**Task details**. Wherever the string "range" occurs in a line of these records, report that line.

(Plain-text document sources)
--- START ---

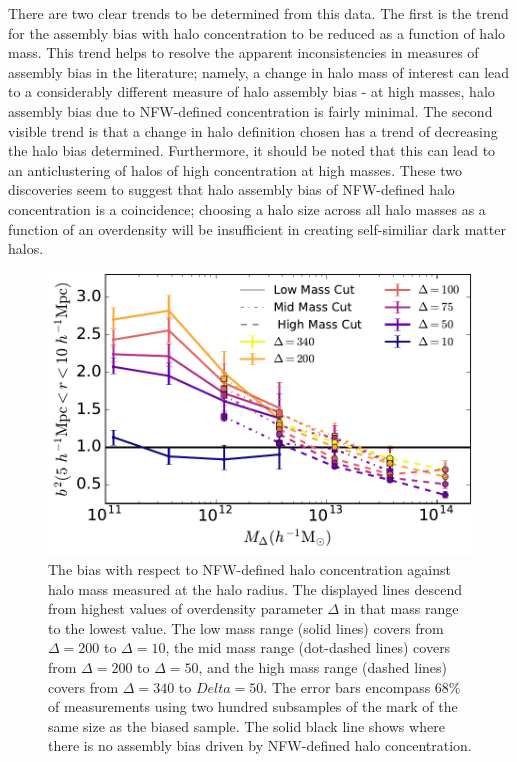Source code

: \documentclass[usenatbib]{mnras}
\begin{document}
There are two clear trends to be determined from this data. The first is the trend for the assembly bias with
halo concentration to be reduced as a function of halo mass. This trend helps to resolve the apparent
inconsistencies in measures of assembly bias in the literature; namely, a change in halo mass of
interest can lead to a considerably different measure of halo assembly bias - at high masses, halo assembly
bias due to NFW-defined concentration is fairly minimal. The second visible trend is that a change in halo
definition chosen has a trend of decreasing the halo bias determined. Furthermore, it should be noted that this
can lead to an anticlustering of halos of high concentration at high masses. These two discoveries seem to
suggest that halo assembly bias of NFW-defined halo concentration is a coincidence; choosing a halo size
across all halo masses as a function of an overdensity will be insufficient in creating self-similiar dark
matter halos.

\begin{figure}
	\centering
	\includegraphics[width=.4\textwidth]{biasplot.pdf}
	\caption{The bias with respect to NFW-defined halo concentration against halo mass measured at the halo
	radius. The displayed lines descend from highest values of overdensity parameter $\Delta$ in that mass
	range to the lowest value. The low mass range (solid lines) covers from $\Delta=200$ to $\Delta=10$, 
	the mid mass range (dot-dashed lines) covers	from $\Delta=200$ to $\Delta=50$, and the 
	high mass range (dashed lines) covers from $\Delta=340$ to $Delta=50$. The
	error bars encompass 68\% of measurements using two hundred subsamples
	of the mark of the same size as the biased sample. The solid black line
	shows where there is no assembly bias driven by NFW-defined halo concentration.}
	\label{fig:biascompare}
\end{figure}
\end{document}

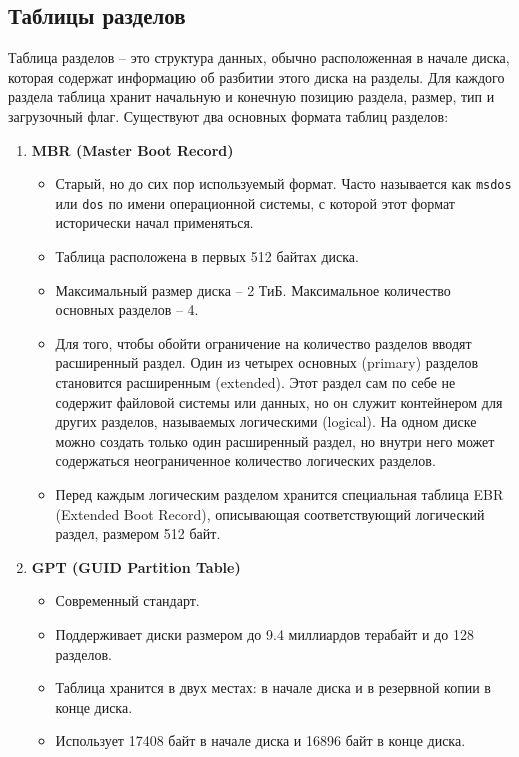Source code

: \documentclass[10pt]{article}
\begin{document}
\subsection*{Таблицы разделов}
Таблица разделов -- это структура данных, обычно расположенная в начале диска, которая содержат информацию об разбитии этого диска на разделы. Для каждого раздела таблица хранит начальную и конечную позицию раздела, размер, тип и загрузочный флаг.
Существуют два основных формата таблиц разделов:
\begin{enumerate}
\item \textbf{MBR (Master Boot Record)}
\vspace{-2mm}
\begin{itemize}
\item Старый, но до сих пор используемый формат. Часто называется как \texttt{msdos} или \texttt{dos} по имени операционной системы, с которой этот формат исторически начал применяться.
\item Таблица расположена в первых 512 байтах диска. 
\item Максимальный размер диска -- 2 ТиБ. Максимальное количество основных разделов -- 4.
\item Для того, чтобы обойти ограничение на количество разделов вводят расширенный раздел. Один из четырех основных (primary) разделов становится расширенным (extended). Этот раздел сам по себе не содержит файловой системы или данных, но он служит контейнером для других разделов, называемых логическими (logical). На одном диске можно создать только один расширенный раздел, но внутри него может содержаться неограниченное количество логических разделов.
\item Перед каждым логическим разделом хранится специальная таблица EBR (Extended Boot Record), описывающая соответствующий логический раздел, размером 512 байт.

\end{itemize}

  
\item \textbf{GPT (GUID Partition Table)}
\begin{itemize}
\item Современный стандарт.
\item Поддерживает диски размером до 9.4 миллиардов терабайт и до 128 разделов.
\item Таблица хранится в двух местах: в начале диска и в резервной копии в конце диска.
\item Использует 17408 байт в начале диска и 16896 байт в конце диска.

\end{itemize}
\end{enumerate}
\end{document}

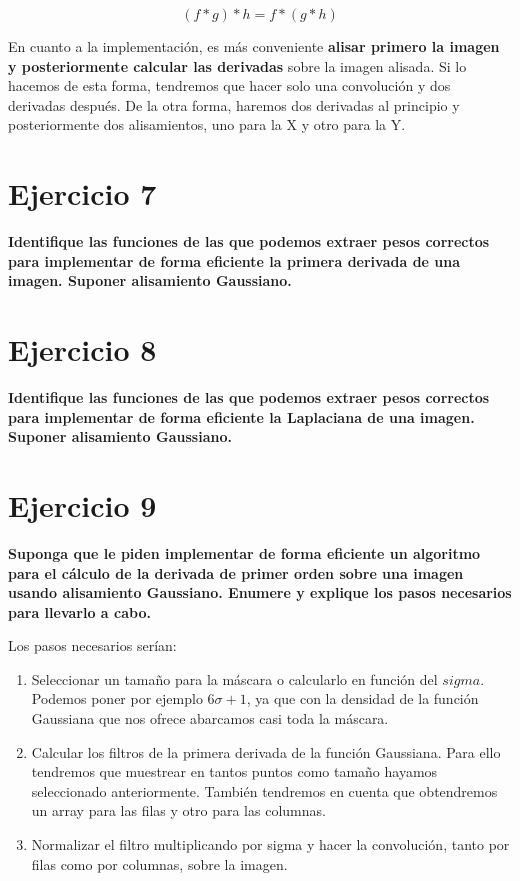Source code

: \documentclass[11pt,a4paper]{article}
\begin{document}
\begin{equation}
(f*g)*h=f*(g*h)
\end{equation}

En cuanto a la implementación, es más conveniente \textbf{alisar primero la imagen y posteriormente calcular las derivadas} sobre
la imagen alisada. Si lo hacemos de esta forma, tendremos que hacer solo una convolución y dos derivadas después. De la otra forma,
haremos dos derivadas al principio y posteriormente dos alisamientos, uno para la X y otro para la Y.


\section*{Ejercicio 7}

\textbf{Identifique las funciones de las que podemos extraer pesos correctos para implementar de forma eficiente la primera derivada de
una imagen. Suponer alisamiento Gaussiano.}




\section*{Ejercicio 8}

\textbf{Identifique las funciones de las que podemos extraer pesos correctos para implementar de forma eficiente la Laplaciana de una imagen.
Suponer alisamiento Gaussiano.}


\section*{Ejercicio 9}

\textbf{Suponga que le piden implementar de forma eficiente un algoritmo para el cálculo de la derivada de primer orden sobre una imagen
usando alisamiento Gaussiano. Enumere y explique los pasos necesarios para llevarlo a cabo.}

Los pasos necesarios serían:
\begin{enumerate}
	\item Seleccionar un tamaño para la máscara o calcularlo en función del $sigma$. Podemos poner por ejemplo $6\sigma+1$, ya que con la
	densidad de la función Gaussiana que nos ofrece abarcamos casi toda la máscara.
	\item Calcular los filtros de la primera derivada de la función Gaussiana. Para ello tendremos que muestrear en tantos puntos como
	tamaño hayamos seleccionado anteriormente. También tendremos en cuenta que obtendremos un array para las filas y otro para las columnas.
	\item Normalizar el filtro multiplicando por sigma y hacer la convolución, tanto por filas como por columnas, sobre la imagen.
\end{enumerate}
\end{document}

--- END ---

**Response area**.
	range to the lowest value. The low mass range (solid lines) covers from $\Delta=200$ to $\Delta=10$, 
	the mid mass range (dot-dashed lines) covers	from $\Delta=200$ to $\Delta=50$, and the 
	high mass range (dashed lines) covers from $\Delta=340$ to $Delta=50$. The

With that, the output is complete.